Thank you so much for sharing your story. What an intense procedure for such a little girl to go through. I can't imagine how you must have felt that first night, especially since Rachael was under-medicated. This is so helpful for anyone else in the same position. Thanks again and good luck to you both. |

lucy munoz said...

hi my sone just had the bone graft surgery yesterday. The doctor told us he could only have a liquid diet for the first three days then after puree or thick liquids? Besides broths what else can he have? any ideas?

Gabriel said...

Thanks for your advice and blog information! Our beautiful son is having surgery next month and I'm a bit anxious about it. He too does Tae Kwon Do and doesn't want to take any time off. Hopefully the recovery will be a quick one!

andrea chiu said...

Thanks for sharing your article and for giving us the chance to read it. It is very helpful and encouraging.
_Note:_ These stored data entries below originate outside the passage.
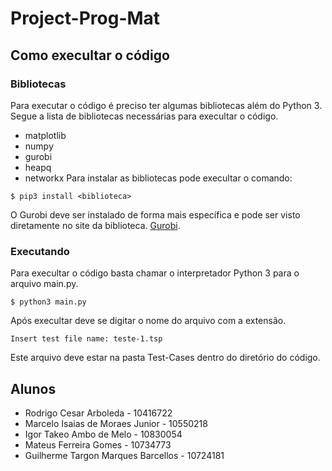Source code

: # Project-Prog-Mat
## Como execultar o código
### Bibliotecas
Para executar o código é preciso ter algumas bibliotecas além do Python 3. Segue a lista de bibliotecas necessárias para execultar o código.  
- matplotlib
- numpy
- gurobi
- heapq
- networkx 
Para instalar as bibliotecas pode execultar o comando:
```
$ pip3 install <biblioteca>
```
O Gurobi deve ser instalado de forma mais específica e pode ser visto diretamente no site da biblioteca. [Gurobi](https://www.gurobi.com/).
### Executando
Para execultar o código basta chamar o interpretador Python 3 para o arquivo main.py.
```
$ python3 main.py
```
Após execultar deve se digitar o nome do arquivo com a extensão.
```
Insert test file name: teste-1.tsp
```
Este arquivo deve estar na pasta Test-Cases dentro do diretório do código.
## Alunos
- Rodrigo Cesar Arboleda - 10416722
- Marcelo Isaias de Moraes Junior - 10550218
- Igor Takeo Ambo de Melo - 10830054
- Mateus Ferreira Gomes - 10734773
- Guilherme Targon Marques Barcellos - 10724181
Visit my site too.

Deepta said...

Thank you!
bone graft in a few weeks- really appreciate your perspective

Unknown said...

So glad to have come across this post. Our daughter Alexis,7, is having her surgery Friday. Although it will be a tad bit different as they are using a protein base instead of a bone graft from the hip, I was glad to read on the post opt food and drink recommendations. Plastic and foam items will be purchased. What great advice.
Thank You

karifabi said...

Thank you so much! After 5 years you are still helping moms of kids with cleft feel more informed and prepared. My boy is 7 1/2 years old and will go under his bone graft surgery to repair his cleft palate in 2 months top. He was born with a bilateral cleft lip and complete palate. I am petrified by fear of him being in pain (again), but reading your blog has helped me a lot and put me at ease somehow. I refused to read blogs when I learned about his cleft when pregnant and have avoided them up until now because I didn't want to be even more scared or cry more, but I felt the need to do it this time as I rather be prepared and plan ahead. Thank you so much again!